Chega quadrupled its parliamentary seats to 48, coming in third after the AD and incumbent Socialists.
Chega leader Andre Ventura said the result meant Portugal wanted his party as part of an AD government, but the centre-right alliance has firmly rejected any formal agreements with Chega to govern.
“What we want to discuss is the 1.1 million citizens who voted for Chega… Let’s implement policies to regain the trust of these 1.1 million Portuguese who are unhappy,” Miguel Pinto Luz, Vice-President of the Social Democratic Party (PSD) that leads the AD, told Publico newspaper.
He said policies such as income tax reductions, higher pensions and wage hikes for police and teachers would be presented for all opposition parties to consider, including Chega, and see if they will have the courage to disappoint their voters and reject them.
Ventura said earlier this week that the AD “cannot ask us for stability by trampling on us” and warned he would not back the 2025 budget if there were no negotiations, and a government collapse would be the AD’s responsibility.

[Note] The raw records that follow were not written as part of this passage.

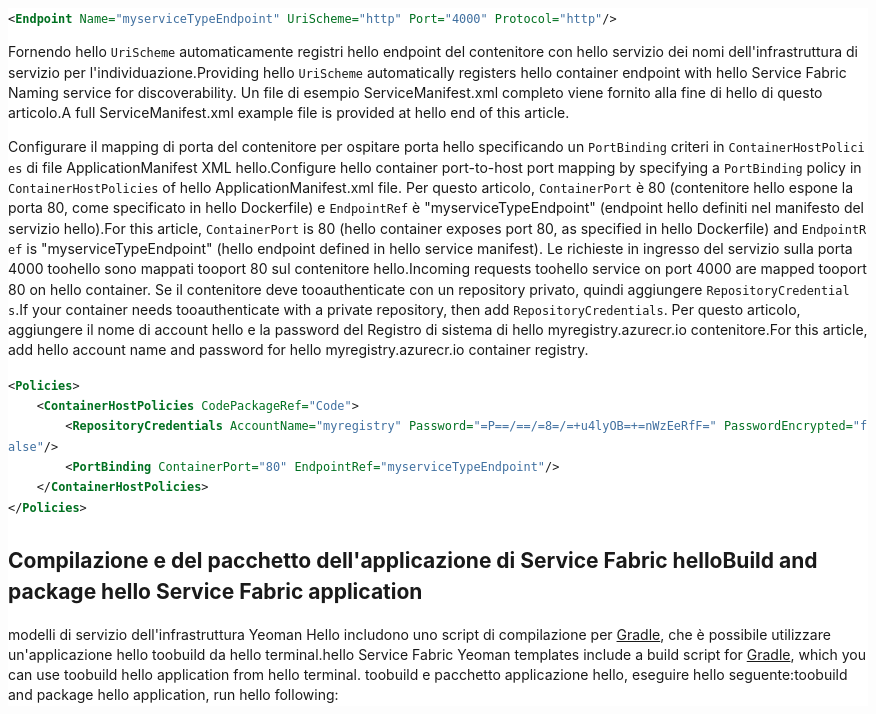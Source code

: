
```xml
<Endpoint Name="myserviceTypeEndpoint" UriScheme="http" Port="4000" Protocol="http"/>
```
<span data-ttu-id="1b62a-171">Fornendo hello `UriScheme` automaticamente registri hello endpoint del contenitore con hello servizio dei nomi dell'infrastruttura di servizio per l'individuazione.</span><span class="sxs-lookup"><span data-stu-id="1b62a-171">Providing hello `UriScheme` automatically registers hello container endpoint with hello Service Fabric Naming service for discoverability.</span></span> <span data-ttu-id="1b62a-172">Un file di esempio ServiceManifest.xml completo viene fornito alla fine di hello di questo articolo.</span><span class="sxs-lookup"><span data-stu-id="1b62a-172">A full ServiceManifest.xml example file is provided at hello end of this article.</span></span> 

<span data-ttu-id="1b62a-173">Configurare il mapping di porta del contenitore per ospitare porta hello specificando un `PortBinding` criteri in `ContainerHostPolicies` di file ApplicationManifest XML hello.</span><span class="sxs-lookup"><span data-stu-id="1b62a-173">Configure hello container port-to-host port mapping by specifying a `PortBinding` policy in `ContainerHostPolicies` of hello ApplicationManifest.xml file.</span></span>  <span data-ttu-id="1b62a-174">Per questo articolo, `ContainerPort` è 80 (contenitore hello espone la porta 80, come specificato in hello Dockerfile) e `EndpointRef` è "myserviceTypeEndpoint" (endpoint hello definiti nel manifesto del servizio hello).</span><span class="sxs-lookup"><span data-stu-id="1b62a-174">For this article, `ContainerPort` is 80 (hello container exposes port 80, as specified in hello Dockerfile) and `EndpointRef` is "myserviceTypeEndpoint" (hello endpoint defined in hello service manifest).</span></span>  <span data-ttu-id="1b62a-175">Le richieste in ingresso del servizio sulla porta 4000 toohello sono mappati tooport 80 sul contenitore hello.</span><span class="sxs-lookup"><span data-stu-id="1b62a-175">Incoming requests toohello service on port 4000 are mapped tooport 80 on hello container.</span></span>  <span data-ttu-id="1b62a-176">Se il contenitore deve tooauthenticate con un repository privato, quindi aggiungere `RepositoryCredentials`.</span><span class="sxs-lookup"><span data-stu-id="1b62a-176">If your container needs tooauthenticate with a private repository, then add `RepositoryCredentials`.</span></span>  <span data-ttu-id="1b62a-177">Per questo articolo, aggiungere il nome di account hello e la password del Registro di sistema di hello myregistry.azurecr.io contenitore.</span><span class="sxs-lookup"><span data-stu-id="1b62a-177">For this article, add hello account name and password for hello myregistry.azurecr.io container registry.</span></span> 

```xml
<Policies>
    <ContainerHostPolicies CodePackageRef="Code">
        <RepositoryCredentials AccountName="myregistry" Password="=P==/==/=8=/=+u4lyOB=+=nWzEeRfF=" PasswordEncrypted="false"/>
        <PortBinding ContainerPort="80" EndpointRef="myserviceTypeEndpoint"/>
    </ContainerHostPolicies>
</Policies>
```

## <a name="build-and-package-hello-service-fabric-application"></a><span data-ttu-id="1b62a-178">Compilazione e del pacchetto dell'applicazione di Service Fabric hello</span><span class="sxs-lookup"><span data-stu-id="1b62a-178">Build and package hello Service Fabric application</span></span>
<span data-ttu-id="1b62a-179">modelli di servizio dell'infrastruttura Yeoman Hello includono uno script di compilazione per [Gradle](https://gradle.org/), che è possibile utilizzare un'applicazione hello toobuild da hello terminal.</span><span class="sxs-lookup"><span data-stu-id="1b62a-179">hello Service Fabric Yeoman templates include a build script for [Gradle](https://gradle.org/), which you can use toobuild hello application from hello terminal.</span></span> <span data-ttu-id="1b62a-180">toobuild e pacchetto applicazione hello, eseguire hello seguente:</span><span class="sxs-lookup"><span data-stu-id="1b62a-180">toobuild and package hello application, run hello following:</span></span>
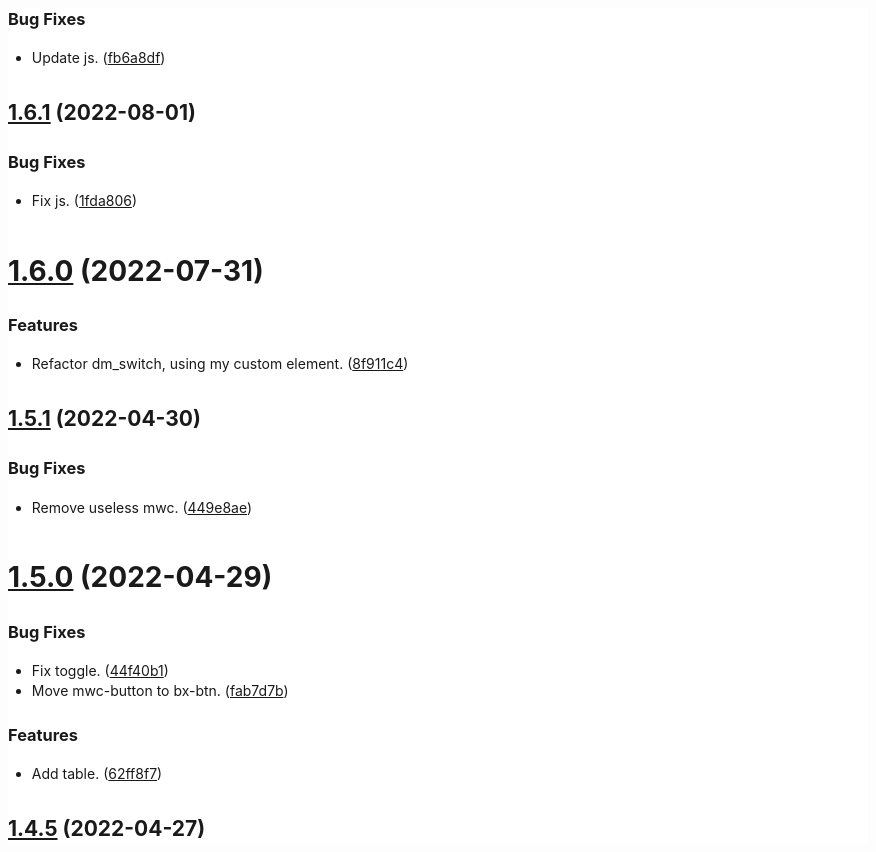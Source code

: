 
### Bug Fixes

* Update js. ([fb6a8df](https://github.com/duskmoon-dev/phoenix-duskmoon-ui/commit/fb6a8df30760a3494771f91b6e02ef65c5082045))

## [1.6.1](https://github.com/duskmoon-dev/phoenix-duskmoon-ui/compare/v1.6.0...v1.6.1) (2022-08-01)


### Bug Fixes

* Fix js. ([1fda806](https://github.com/duskmoon-dev/phoenix-duskmoon-ui/commit/1fda8063770061a0af6e6cbdc51bd8637000a8ed))

# [1.6.0](https://github.com/duskmoon-dev/phoenix-duskmoon-ui/compare/v1.5.1...v1.6.0) (2022-07-31)


### Features

* Refactor dm_switch, using my custom element. ([8f911c4](https://github.com/duskmoon-dev/phoenix-duskmoon-ui/commit/8f911c4d8305e8a13cf25b8a65a22684d0a114bb))

## [1.5.1](https://github.com/duskmoon-dev/phoenix-duskmoon-ui/compare/v1.5.0...v1.5.1) (2022-04-30)


### Bug Fixes

* Remove useless mwc. ([449e8ae](https://github.com/duskmoon-dev/phoenix-duskmoon-ui/commit/449e8aecf73f81b6e995d84ceed01ae0dec66b37))

# [1.5.0](https://github.com/duskmoon-dev/phoenix-duskmoon-ui/compare/v1.4.5...v1.5.0) (2022-04-29)


### Bug Fixes

* Fix toggle. ([44f40b1](https://github.com/duskmoon-dev/phoenix-duskmoon-ui/commit/44f40b1481339d65034ed6d8e586566fe3c589d3))
* Move mwc-button to bx-btn. ([fab7d7b](https://github.com/duskmoon-dev/phoenix-duskmoon-ui/commit/fab7d7be177356ea6c3d12c1c24de8ae2015dd67))


### Features

* Add table. ([62ff8f7](https://github.com/duskmoon-dev/phoenix-duskmoon-ui/commit/62ff8f73e4e8332ee88a144b3dd206c89b744abe))

## [1.4.5](https://github.com/duskmoon-dev/phoenix-duskmoon-ui/compare/v1.4.4...v1.4.5) (2022-04-27)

Failure to approve a budget has in the past habitually resulted in early elections.
Asked about Ventura’s remarks, PSD General Secretary Hugo Soares told Reuters on Wednesday that the party’s stance was unchanged after it said “a million times” there would be no parliamentary agreement with Chega.
If the Socialists and Chega were to team up to unseat the AD, which would mean reputational damage for both, “this would be a problem for the Portuguese who… do not want an election every six months”, he added.
Portugal has had two early elections in the past two years.
Throughout the election campaign, PSD and AD leader Luis Montenegro said his immediate priorities as premier would be an emergency plan to improve the health service and that he would seek to meet demands by police officers and teachers.
Filipe Garcia, head of Informacao de Mercados Financeiros consultants, said a 2023 budget surplus of around 1% that the AD would inherit from the Socialists should allow it to gradually implement those measures, without sacrificing its ability to govern or strain public finances.
Marina Costa Lobo, head of the Institute of Social Sciences, cautioned that piecemeal agreements gave no guarantee of stability while Chega’s behaviour was difficult to predict.